Entries taken from a collection ▸
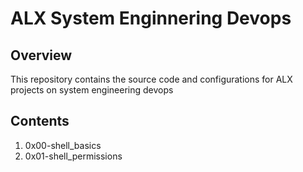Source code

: # ALX System Enginnering Devops 

## Overview

This repository contains the source code and configurations for ALX projects on system engineering devops

## Contents

1. 0x00-shell_basics
2. 0x01-shell_permissions
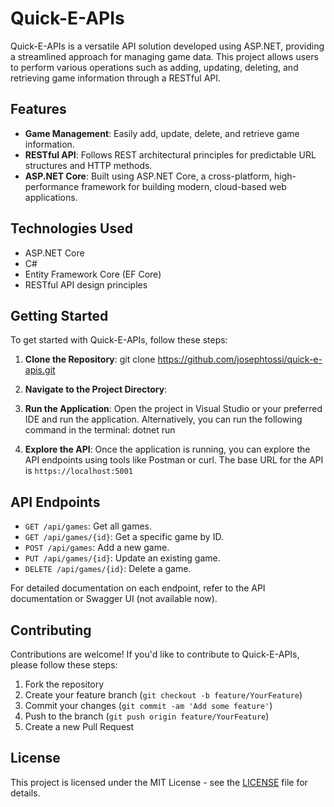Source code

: # Quick-E-APIs

Quick-E-APIs is a versatile API solution developed using ASP.NET, providing a streamlined approach for managing game data. This project allows users to perform various operations such as adding, updating, deleting, and retrieving game information through a RESTful API.

## Features

- **Game Management**: Easily add, update, delete, and retrieve game information.
- **RESTful API**: Follows REST architectural principles for predictable URL structures and HTTP methods.
- **ASP.NET Core**: Built using ASP.NET Core, a cross-platform, high-performance framework for building modern, cloud-based web applications.

## Technologies Used

- ASP.NET Core
- C#
- Entity Framework Core (EF Core)
- RESTful API design principles

## Getting Started

To get started with Quick-E-APIs, follow these steps:

1. **Clone the Repository**:
   git clone https://github.com/josephtossi/quick-e-apis.git

2. **Navigate to the Project Directory**:

3. **Run the Application**:
   Open the project in Visual Studio or your preferred IDE and run the application. Alternatively, you can run the following command in the terminal:
   dotnet run

4. **Explore the API**:
   Once the application is running, you can explore the API endpoints using tools like Postman or curl. The base URL for the API is `https://localhost:5001`

## API Endpoints

- `GET /api/games`: Get all games.
- `GET /api/games/{id}`: Get a specific game by ID.
- `POST /api/games`: Add a new game.
- `PUT /api/games/{id}`: Update an existing game.
- `DELETE /api/games/{id}`: Delete a game.

For detailed documentation on each endpoint, refer to the API documentation or Swagger UI (not available now).

## Contributing

Contributions are welcome! If you'd like to contribute to Quick-E-APIs, please follow these steps:

1. Fork the repository
2. Create your feature branch (`git checkout -b feature/YourFeature`)
3. Commit your changes (`git commit -am 'Add some feature'`)
4. Push to the branch (`git push origin feature/YourFeature`)
5. Create a new Pull Request

## License

This project is licensed under the MIT License - see the [LICENSE](LICENSE) file for details.
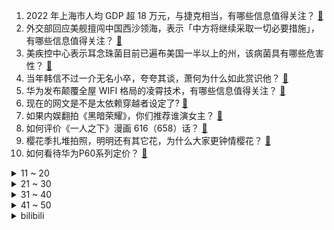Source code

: 1. 2022 年上海市人均 GDP 超 18 万元，与捷克相当，有哪些信息值得关注？ [:link:](https://www.zhihu.com/question/591400078)
2. 外交部回应美舰擅闯中国西沙领海，表示「中方将继续采取一切必要措施」，有哪些信息值得关注？ [:link:](https://www.zhihu.com/question/591419034)
3. 美疾控中心表示耳念珠菌目前已遍布美国一半以上的州，该病菌具有哪些危害性？ [:link:](https://www.zhihu.com/question/590921641)
4. 当年韩信不过一介无名小卒，夸夸其谈，萧何为什么如此赏识他？ [:link:](https://www.zhihu.com/question/487296411)
5. 华为发布颠覆全屋 WIFI 格局的凌霄技术，有哪些信息值得关注？ [:link:](https://www.zhihu.com/question/591369028)
6. 现在的网文是不是太依赖穿越者设定了? [:link:](https://www.zhihu.com/question/591305502)
7. 如果内娱翻拍《黑暗荣耀》，你们推荐谁演女主？ [:link:](https://www.zhihu.com/question/591150698)
8. 如何评价《一人之下》漫画 616（658）话？ [:link:](https://www.zhihu.com/question/591520589)
9. 樱花季扎堆拍照，明明还有其它花，为什么大家更钟情樱花？ [:link:](https://www.zhihu.com/question/591008572)
10. 如何看待华为P60系列定价？ [:link:](https://www.zhihu.com/question/591428288)
<details>
<summary>11 ~ 20</summary>

11. 如何提升工作效率，让每天工作都比较高效？ [:link:](https://www.zhihu.com/question/268412101)
12. 如何看待《魔兽世界》退出中国市场，多人在线端游是否已经被年轻人抛弃？ [:link:](https://www.zhihu.com/question/591472540)
13. 去年全国幼儿园数量减少 5000 多所，近 15 年来首次负增长，哪些原因导致？说明了什么？ [:link:](https://www.zhihu.com/question/591430782)
14. 双盲实验的缺陷在哪里？ [:link:](https://www.zhihu.com/question/385995864)
15. 如何看待《CS:GO 2》官宣后饰品价格暴涨？ [:link:](https://www.zhihu.com/question/591316622)
16. 英伟达黄仁勋称将通过中国云服务商提供 AI 超算能力，中国初创公司也能开发大语言模型，将产生哪些影响？ [:link:](https://www.zhihu.com/question/591145030)
17. 恒大称未来三年核心任务是保交楼，预计需要额外 2500 亿至 3000 亿元融资，哪些信息值得关注？ [:link:](https://www.zhihu.com/question/591306000)
18. 《流浪地球》系列电影中，为什么要把地球推离太阳系，而不是建造飞船离开？ [:link:](https://www.zhihu.com/question/591105506)
19. 教育孩子大吼大叫有用吗？ [:link:](https://www.zhihu.com/question/591072838)
20. Uzi 名列 LPL 十大选手榜首，对此你有什么想说？ [:link:](https://www.zhihu.com/question/591396478)
</details>
<details>
<summary>21 ~ 30</summary>

21. 美方声称中国 2027 年前将有能力「侵台」，外交部驳斥「解决台湾问题是中国人自己的事」，如何解读？ [:link:](https://www.zhihu.com/question/591431815)
22. 大学生恶意 P 图侮辱女性被开除学籍处罚太重，如何看待这种观点？「按键伤人」是小事吗？ [:link:](https://www.zhihu.com/question/591155195)
23. 美国反战人士质问布林肯「若你不喜欢中国的方案，你的和平方案在哪？」后被逮捕，如何看待此事？ [:link:](https://www.zhihu.com/question/591477759)
24. 如何跟孩子解释「为什么黑色的花特别少见呢」？ [:link:](https://www.zhihu.com/question/499991661)
25. 同等运动训练强度下，到底是体能弱的人容易出汗，还是体能强的人更容易出汗？ [:link:](https://www.zhihu.com/question/585575328)
26. 英国央行宣布加息 25 个基点，将产生哪些影响？ [:link:](https://www.zhihu.com/question/591502610)
27. 哑铃卧推发现左右胸力量不一怎么办？ [:link:](https://www.zhihu.com/question/588748959)
28. 如何看待华为发布全新商用品牌「华为擎云」？ [:link:](https://www.zhihu.com/question/591237417)
29. 国家发改委表示 2023 年将加快推动《粮食安全保障法》、《能源法》等出台，具有哪些积极意义？ [:link:](https://www.zhihu.com/question/591233212)
30. 你跑步时喜欢每次跑一样的路径，还是不同的路径？ [:link:](https://www.zhihu.com/question/589840136)
</details>
<details>
<summary>31 ~ 40</summary>

31. 南部战区新闻发言人就美舰擅闯中国西沙领海发表谈话，哪些信息值得关注？ [:link:](https://www.zhihu.com/question/591365269)
32. 如何看待华为发布新一代折叠旗舰 Mate X3？华为折叠屏会给行业带来哪些改变？ [:link:](https://www.zhihu.com/question/591370745)
33. 2023 直招军官开始了，有机会的话，你最想报名哪个岗位？为什么？ [:link:](https://www.zhihu.com/question/591224117)
34. 假如诸葛亮一直活到钟会邓艾攻灭蜀国的时候，以他的气节，会向魏国投降吗？ [:link:](https://www.zhihu.com/question/588046840)
35. 为什么智能电视都在打亮度比分区数？是在「卷参数」还是「秀技术」？ [:link:](https://www.zhihu.com/question/591362426)
36. 《封神演义》截教要怎么赢? [:link:](https://www.zhihu.com/question/579061322)
37. 3 月 23 日沪指午后拉升涨 0.64%，金融、酿酒等板块走强，芯片概念活跃，如何看待今日行情？ [:link:](https://www.zhihu.com/question/591372903)
38. 律师一般都是在哪里获取案源的？ [:link:](https://www.zhihu.com/question/265674096)
39. 坐标上海，想周末去春游，乌镇、安吉、千岛湖、崇明岛......哪里值得一去？ [:link:](https://www.zhihu.com/question/589350480)
40. 瑞士金融监管机构发表声明，称已达减记条件，指示瑞信完全减记 AT1 债券，将对债券市场带来哪些影响？ [:link:](https://www.zhihu.com/question/591430315)
</details>
<details>
<summary>41 ~ 50</summary>

41. OpenAI 回应 ChatGPT 泄漏用户历史搜索记录标题，称「已修复漏洞」，哪些信息值得关注？ [:link:](https://www.zhihu.com/question/591394628)
42. 我可以这样画苯的结构式吗? [:link:](https://www.zhihu.com/question/590928610)
43. 不定方程x^3+y^3+z^3=r^3有正整数解（3,4,5,6），除此之外是否还有另外的正整数解？ [:link:](https://www.zhihu.com/question/591058296)
44. 游戏产业是否推动了显卡乃至人工智能产业的发展？ [:link:](https://www.zhihu.com/question/590321265)
45. 国家药监局附条件批准 1 款新冠治疗药物「来瑞特韦片」上市，有哪些信息值得关注？ [:link:](https://www.zhihu.com/question/591469486)
46. 女性想要送给男友一款香水，有什么可以推荐的吗？ [:link:](https://www.zhihu.com/question/589539291)
47. 为什么库洛对待玩家也很认真，游戏却不及米哈游的火？ [:link:](https://www.zhihu.com/question/542494250)
48. 当代厨房有哪些好的设计，能兼顾实用性与美观性？ [:link:](https://www.zhihu.com/question/589715060)
49. 2022 年全国研究生招生人数比上年增长 5.61% ，如何看待这一数据？可能带来哪些影响？ [:link:](https://www.zhihu.com/question/591370616)
50. 准备买洗烘套装，有什么好用的产品值得推荐？ [:link:](https://www.zhihu.com/question/586591678)
</details><details>
<summary>bilibili</summary>

1. “世人将神推落泥潭，神决定还世人一池鲜花。”                              人生新体验，在淤泥池里拍照。 [:link:](//www.bilibili.com/video/BV1zL411r7RW)
2. 【袁娅维×万物起舞】人间CD机袁娅维倾情献唱，如梦声线演绎女魃墓前尘今生 [:link:](//www.bilibili.com/video/BV1JM411p7H9)
3. 生活小窍门 [:link:](//www.bilibili.com/video/BV18v4y1j7AQ)
4. 这班上的还不如回家种田 [:link:](//www.bilibili.com/video/BV1Sk4y1t7RC)
5. 省赛输了，摇一个 [:link:](//www.bilibili.com/video/BV1Dm4y1r7M2)
6. 没想到自己的微薄之力可以让市场得到这么大的改善！相信市场会越来越好！市场会越来越公平！ [:link:](//www.bilibili.com/video/BV1gN411K7Vn)
7. 《 以 父 之 名 》 [:link:](//www.bilibili.com/video/BV1qY4y1D7oL)
8. 变形金刚 塞伯坦往事 [离谱配音] [:link:](//www.bilibili.com/video/BV1uo4y1B75J)
9. 【林肯公园 | B站首发】Numb (官方MV 4K修复版) - Linkin Park [:link:](//www.bilibili.com/video/BV1Mm4y1k7We)
10. 没有一只鸡能活着离开沈阳，上海老王实名推荐！【怎么这么值ep58-传说鸡架】 [:link:](//www.bilibili.com/video/BV1Tv4y1j77g)
<details>
<summary>11 ~ 20</summary>

11. 公开处刑！当up主6年，我竟被母校挂出来了… [:link:](//www.bilibili.com/video/BV1sb411o7Qj)
12. 加入了礼仪队的我可不会放过任何练习的机会啊！ [:link:](//www.bilibili.com/video/BV1jM411p7yv)
13. 当我第11次尝试rap [:link:](//www.bilibili.com/video/BV1Pv4y157TP)
14. 我，柳三变，白衣卿相，奉旨填词，人生很难，但我没失败 [:link:](//www.bilibili.com/video/BV1RT41167qg)
15. “我好多年没玩了，好想和你玩一局” [:link:](//www.bilibili.com/video/BV1tL411d7ca)
16. 危机合约 了解你的捍卫者 [:link:](//www.bilibili.com/video/BV1vX4y1Z7YD)
17. 我发现你不太合群，所以我给你准备了这个故事 [:link:](//www.bilibili.com/video/BV18L411r7fq)
18. 我最爱吃粗茶淡饭，哈哈哈哈哈 [:link:](//www.bilibili.com/video/BV1tX4y1d7fa)
19. 【危机合约】"起源行动"无名庇护所18镀层+日替全关卡攻略！摆完挂机+平民低配攻略合集！《明日方舟》|魔法Zc目录 难度18 [:link:](//www.bilibili.com/video/BV1G84y137P1)
20. 老板让我把公司拆了重建？？？？ [:link:](//www.bilibili.com/video/BV1pL411r7q6)
</details>
<details>
<summary>21 ~ 30</summary>

21. 街上狗比孩子多 韩国人好像真的不生小孩 [:link:](//www.bilibili.com/video/BV1BY4y1X7zT)
22. 【渊默行动】首杀危机等级39 灾渊首言登神默 怒海掌握逆世钩 [:link:](//www.bilibili.com/video/BV1Rc411j7Zt)
23. 史上最扎实的棒棒糖吃法！5元一根，一口气能炫一打…… [:link:](//www.bilibili.com/video/BV1cP411o7KN)
24. 家人们，来了！ [:link:](//www.bilibili.com/video/BV18V4y1R7EE)
25. 【起源行动】无名庇护所18+挑战+每日8级 摆完挂机 简单好抄（危机合约合集，持续更新中，更新至3.24盐风溶洞8） [:link:](//www.bilibili.com/video/BV1Ev4y1j79y)
26. 高龄农村未婚青年回村Vlog,阴雨绵绵的三月，上山挖点野菜吃 [:link:](//www.bilibili.com/video/BV1uL4119711)
27. 用亮剑来打开大学生活 [:link:](//www.bilibili.com/video/BV1Dx4y1w7gq)
28. 我再也见不到川哥了 [:link:](//www.bilibili.com/video/BV1KP411o7AJ)
29. 哈哈，再也不相信网上的穿搭了！ [:link:](//www.bilibili.com/video/BV1YM4y167Ba)
30. 花花公子、间谍、将军，最后是芬兰的英雄：曼纳海姆(上)【历史调研室38】 [:link:](//www.bilibili.com/video/BV1pL411r7BR)
</details>
<details>
<summary>31 ~ 40</summary>

31. Overdose ver. Shoto【翻唱】 [:link:](//www.bilibili.com/video/BV1oo4y1W7i3)
32. 去海鲜市场钓鱼 [:link:](//www.bilibili.com/video/BV1rx4y1w7fP)
33. 今天爷爷给我看一件特殊的衣服 [:link:](//www.bilibili.com/video/BV1No4y1B78S)
34. 深度|| 欧洲为何没有“分久必合”？秦始皇“三功”如何奠基今日中国？ [:link:](//www.bilibili.com/video/BV1tL411d7dP)
35. 《 豚 骨 拉 面 全 套 配 方 》 [:link:](//www.bilibili.com/video/BV19m4y1r7TV)
36. 不会还有人没有小猫哄睡吧～ [:link:](//www.bilibili.com/video/BV1uP411o7CY)
37. 【阿斗】55万人打出9.2分，被无数影迷奉为“必看神作”！史上最经典的窃听电影《窃听风暴》 [:link:](//www.bilibili.com/video/BV1Ls4y1n76K)
38. 我们都低估了GPT-4，它才是梦开始的地方 [:link:](//www.bilibili.com/video/BV1Yc411j7yx)
39. 过山车吃人事件！月薪10万也不要来这家游乐园打工！ [:link:](//www.bilibili.com/video/BV1Um4y1k7uq)
40. 这期VLOG我拍了十年|200张照片回顾一个爱折腾女生的十年|念念不忘必有回响~ [:link:](//www.bilibili.com/video/BV1T84y137jK)
</details>
<details>
<summary>41 ~ 50</summary>

41. 460w粉丝生活区UP主开什么车？东尼ookii座驾曝光！ [:link:](//www.bilibili.com/video/BV1eP411o7ek)
42. 起源行动18 [:link:](//www.bilibili.com/video/BV16Y4y1D7yR)
43. 中文情歌：死了都要爱；俄语情歌：不爱我就去死 [:link:](//www.bilibili.com/video/BV1qx4y1w7vz)
44. 零基础英语自然拼读 [:link:](//www.bilibili.com/video/BV1ox4y1P7Ea)
45. 职  校  历  险  记 [:link:](//www.bilibili.com/video/BV12g4y1x7mA)
46. 满配红刀哥 VS 全地面六星干员，传奇之所以是传奇……【明日方舟】 [:link:](//www.bilibili.com/video/BV1k84y137Xq)
47. 这人怎么把【Empty Love】弹得噼里啪啦的啊啊啊！打击乐吉他？ [:link:](//www.bilibili.com/video/BV16m4y1k7Zg)
48. 防臭小子计划第一课:教女儿装系统！ [:link:](//www.bilibili.com/video/BV1YL411r7SB)
49. 学生：这把高端局！ [:link:](//www.bilibili.com/video/BV1EL411D7eH)
50. 男版宫斗！手下变情敌，弟弟变上级？《叶卡捷琳娜》S2P6 [:link:](//www.bilibili.com/video/BV1Sg4y1x7RX)
</details>
<details>
<summary>51 ~ 60</summary>

51. 挪威｜我在北极，邂逅了世界尽头的冷酷仙境 ｜Links 4K HDR [:link:](//www.bilibili.com/video/BV1ug4y1x7UD)
52. ⚡西 域 战 神⚡ [:link:](//www.bilibili.com/video/BV11c411E7ga)
53. 【NMIXX】 "Love Me Like This" Stage Practice [:link:](//www.bilibili.com/video/BV1Sc411j7W9)
54. 打工人开会的N种类型（你是哪一型？ [:link:](//www.bilibili.com/video/BV11g4y1W7iD)
55. 当年“血洗”全球的100首经典歌曲，DNA真的控制不住了！ [:link:](//www.bilibili.com/video/BV1vT411k7dS)
56. 我把中国辣条，投屏到纽约时代广场大屏幕上！！美国人会什么反应？ [:link:](//www.bilibili.com/video/BV14M4y167ta)
57. 我会等枯树生出芽，开出新的花。春日里，给大家唱首温暖的歌。《我会等》cover承桓 [:link:](//www.bilibili.com/video/BV1dv4y1L7vW)
58. 沃尔玛购物袋是什么梗【梗指南】 [:link:](//www.bilibili.com/video/BV1hL411r7P4)
59. 2023 vivo全新出品的动画短片《类》正式发布！ [:link:](//www.bilibili.com/video/BV11L41197d2)
60. 给初音未来买内裤还是很害羞的：选择跟虚拟偶像结婚的日本男人(中日双语)(23/03/17) [:link:](//www.bilibili.com/video/BV1oT41167wW)
</details>
<details>
<summary>61 ~ 70</summary>

61. 突击检查：外国人对中国有什么离谱问题 [:link:](//www.bilibili.com/video/BV1ex4y1w7CD)
62. 痞子如果动了情就会真的改变自己？ [:link:](//www.bilibili.com/video/BV1cY4y1Q7LM)
63. 0元自制的猫咪好物，我求你别学了！ [:link:](//www.bilibili.com/video/BV1n84y137LC)
64. 北京.新荣记 厨子探店¥?130 [:link:](//www.bilibili.com/video/BV1mg4y1x7n9)
65. 【4KHDR】老戴《生化危机4 重制版》【正式版】【无死亡】【硬核难度全流程攻略解说】 [:link:](//www.bilibili.com/video/BV1SV4y1Q7ie)
66. 【36氪】3亿农民进城打工，为啥没人“回家种地”？ [:link:](//www.bilibili.com/video/BV1oo4y1W7Vd)
67. 一块石头能弹300次？慢放120倍，三分钟学会打水漂！ [:link:](//www.bilibili.com/video/BV1px4y1A7E8)
68. 这才是武打！看好了，峨眉山的猴子大战醉拳，功夫片不能在我们这一代断了层！ [:link:](//www.bilibili.com/video/BV1yk4y1t7XF)
69. 我们买来了各种各样的日历看一下大家是怎么过日子的... [:link:](//www.bilibili.com/video/BV1iP411o7Nw)
70. 一案扣一案，真凶没找到，嫌犯蹦出好几个！国产刑侦剧《他是谁》第二期 [:link:](//www.bilibili.com/video/BV1xM4y1B7xh)
</details>
<details>
<summary>71 ~ 80</summary>

71. 我终于理解为什么有人不喜欢吃早餐了！ [:link:](//www.bilibili.com/video/BV1Lv4y157xw)
72. 渔民送海鲜，路人送狗粮，漠叔算是吃饱了，纪录片更新 [:link:](//www.bilibili.com/video/BV1KV4y1X7xw)
73. “仅此127秒，新海诚中那些令人无法释怀的台词与画面“ [:link:](//www.bilibili.com/video/BV1oT411679Y)
74. 给全网粉丝量超1亿的篮球团队做画质改造，差点难倒我们？ [:link:](//www.bilibili.com/video/BV19v4y1V7od)
75. 小飞刀来喽 [:link:](//www.bilibili.com/video/BV1Zo4y1q7hQ)
76. 聊点不能聊的叭｜小说坦白局 [:link:](//www.bilibili.com/video/BV1Ts4y1n7Lq)
77. 战绩:一人1272元！今年必胜客自助又来啦！践行光盘行动！ [:link:](//www.bilibili.com/video/BV1kT41167Be)
78. 【4K60FPS】张学友《李香兰》经典神级现场！好歌如酒如痴如醉 [:link:](//www.bilibili.com/video/BV1To4y1s7fc)
79. 啊太美味了～ [:link:](//www.bilibili.com/video/BV1Go4y1B79G)
80. 十年光阴，岁月如梭 [:link:](//www.bilibili.com/video/BV1SY4y1X7x5)
</details>
<details>
<summary>81 ~ 90</summary>

81. 对自助餐最大的侮辱就是主食！ [:link:](//www.bilibili.com/video/BV1G24y1J7Pb)
82. 必胜客168自助,妹子一人来吃血赚还是血亏? [:link:](//www.bilibili.com/video/BV1RX4y1d7c6)
83. 从拒绝到信任，见证一只无爪流浪猫身材走样的过程 [:link:](//www.bilibili.com/video/BV1zT41167cG)
84. 炸鸡腿儿真能做得像钢化膜那样脆吗？ [:link:](//www.bilibili.com/video/BV1Rx4y1w7dt)
85. 楼梯扶手上的“神庙逃亡” [:link:](//www.bilibili.com/video/BV1JY4y1Q7fz)
86. # 手绘蛋糕#奶油霜浮雕手绘蛋糕#唐装美人#古风 [:link:](//www.bilibili.com/video/BV1k24y1E7pY)
87. 华晨宇X魏如萱X坏特《舞娘》声生不息·宝岛季 [:link:](//www.bilibili.com/video/BV17T411r7Dz)
88. “当你顶不住的时候，来看看这个吧” [:link:](//www.bilibili.com/video/BV1Uk4y1t7X4)
89. 用七百万笔画了一幅画。 [:link:](//www.bilibili.com/video/BV1W84y1w7Cc)
90. 【医案寻踪】一年不吃早饭的人现在怎么样了？让我们揭开一场隐瞒我们70年的健康骗局！ [:link:](//www.bilibili.com/video/BV1Zs4y1H7NV)
</details>
<details>
<summary>91 ~ 100</summary>

91. 两矿一波的尽头到底是什么？【DogCraft59】 [:link:](//www.bilibili.com/video/BV1W24y1E7hu)
92. 《反恐精英2》正式公开！基于《CSGO》免费升级 画面、音效、体验全面翻新 [:link:](//www.bilibili.com/video/BV1em4y1k7Vy)
93. 福建，不敢恭维 [:link:](//www.bilibili.com/video/BV1nX4y1d7ma)
94. 这个忍者明明超强却过分慎重！！！【二】 [:link:](//www.bilibili.com/video/BV1cY4y1Q7aZ)
95. 哭着哭着就学会了...《再见深海》 [:link:](//www.bilibili.com/video/BV1YY4y1D76n)
96. “回家的肉惑” [:link:](//www.bilibili.com/video/BV18k4y1t7sb)
97. 共鸣测试概念PV丨重启 [:link:](//www.bilibili.com/video/BV1pL411d7ny)
98. 欢迎收看我的武汉3天18顿（不踩雷版）🤤 [:link:](//www.bilibili.com/video/BV17o4y1s7SS)
99. 厨师：不是我吹，那年我把锅整出了内伤 [:link:](//www.bilibili.com/video/BV1J24y1J7t9)
100. 熊猫：长这么大都没受过这样的气！ [:link:](//www.bilibili.com/video/BV1xL411d7XW)
</details></details>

TASK BRIEF ▸
Count the lines in the preceding entries that contain the string "RESTful", and state only the resulting number.

SOLUTION BELOW ▸
3